TASK DIRECTIONS: Search for the word "preset" in the entries. Each line that holds it should be copied.

RECORDS SHOWN Start Marker

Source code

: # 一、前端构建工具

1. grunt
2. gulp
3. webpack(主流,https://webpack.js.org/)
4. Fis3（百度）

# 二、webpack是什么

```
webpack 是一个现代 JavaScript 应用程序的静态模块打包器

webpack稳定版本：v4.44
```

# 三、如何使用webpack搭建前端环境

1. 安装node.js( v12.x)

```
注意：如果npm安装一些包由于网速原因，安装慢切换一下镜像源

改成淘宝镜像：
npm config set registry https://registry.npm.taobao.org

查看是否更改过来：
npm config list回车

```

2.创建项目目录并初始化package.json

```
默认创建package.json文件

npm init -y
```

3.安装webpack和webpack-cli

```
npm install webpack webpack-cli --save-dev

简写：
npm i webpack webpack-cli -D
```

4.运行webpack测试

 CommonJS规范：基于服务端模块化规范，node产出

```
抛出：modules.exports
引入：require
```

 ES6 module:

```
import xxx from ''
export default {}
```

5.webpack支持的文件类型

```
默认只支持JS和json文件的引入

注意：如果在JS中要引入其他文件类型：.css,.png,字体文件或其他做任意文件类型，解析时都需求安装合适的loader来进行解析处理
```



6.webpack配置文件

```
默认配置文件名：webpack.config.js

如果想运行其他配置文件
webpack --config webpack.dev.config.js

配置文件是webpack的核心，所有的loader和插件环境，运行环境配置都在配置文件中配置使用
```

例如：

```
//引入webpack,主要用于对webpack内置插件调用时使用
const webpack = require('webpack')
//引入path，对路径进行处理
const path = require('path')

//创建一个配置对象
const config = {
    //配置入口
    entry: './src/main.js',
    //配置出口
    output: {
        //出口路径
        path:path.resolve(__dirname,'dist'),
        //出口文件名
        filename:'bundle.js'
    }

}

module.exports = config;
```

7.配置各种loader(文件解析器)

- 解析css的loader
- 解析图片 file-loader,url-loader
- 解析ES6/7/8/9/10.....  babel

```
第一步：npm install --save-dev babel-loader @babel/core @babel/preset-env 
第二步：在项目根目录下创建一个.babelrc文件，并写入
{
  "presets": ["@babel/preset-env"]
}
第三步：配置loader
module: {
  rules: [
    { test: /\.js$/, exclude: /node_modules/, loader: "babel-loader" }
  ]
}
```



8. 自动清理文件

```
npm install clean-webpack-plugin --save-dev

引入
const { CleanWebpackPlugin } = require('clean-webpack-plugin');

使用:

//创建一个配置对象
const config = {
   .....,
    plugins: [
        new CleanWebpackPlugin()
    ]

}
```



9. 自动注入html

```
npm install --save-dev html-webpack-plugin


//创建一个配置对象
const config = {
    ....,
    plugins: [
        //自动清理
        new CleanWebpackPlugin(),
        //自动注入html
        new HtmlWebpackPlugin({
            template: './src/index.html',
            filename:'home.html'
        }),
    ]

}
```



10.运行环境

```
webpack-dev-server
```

RECORDS SHOWN End Marker

YOUR RESPONSE:
第一步：npm install --save-dev babel-loader @babel/core @babel/preset-env 
  "presets": ["@babel/preset-env"]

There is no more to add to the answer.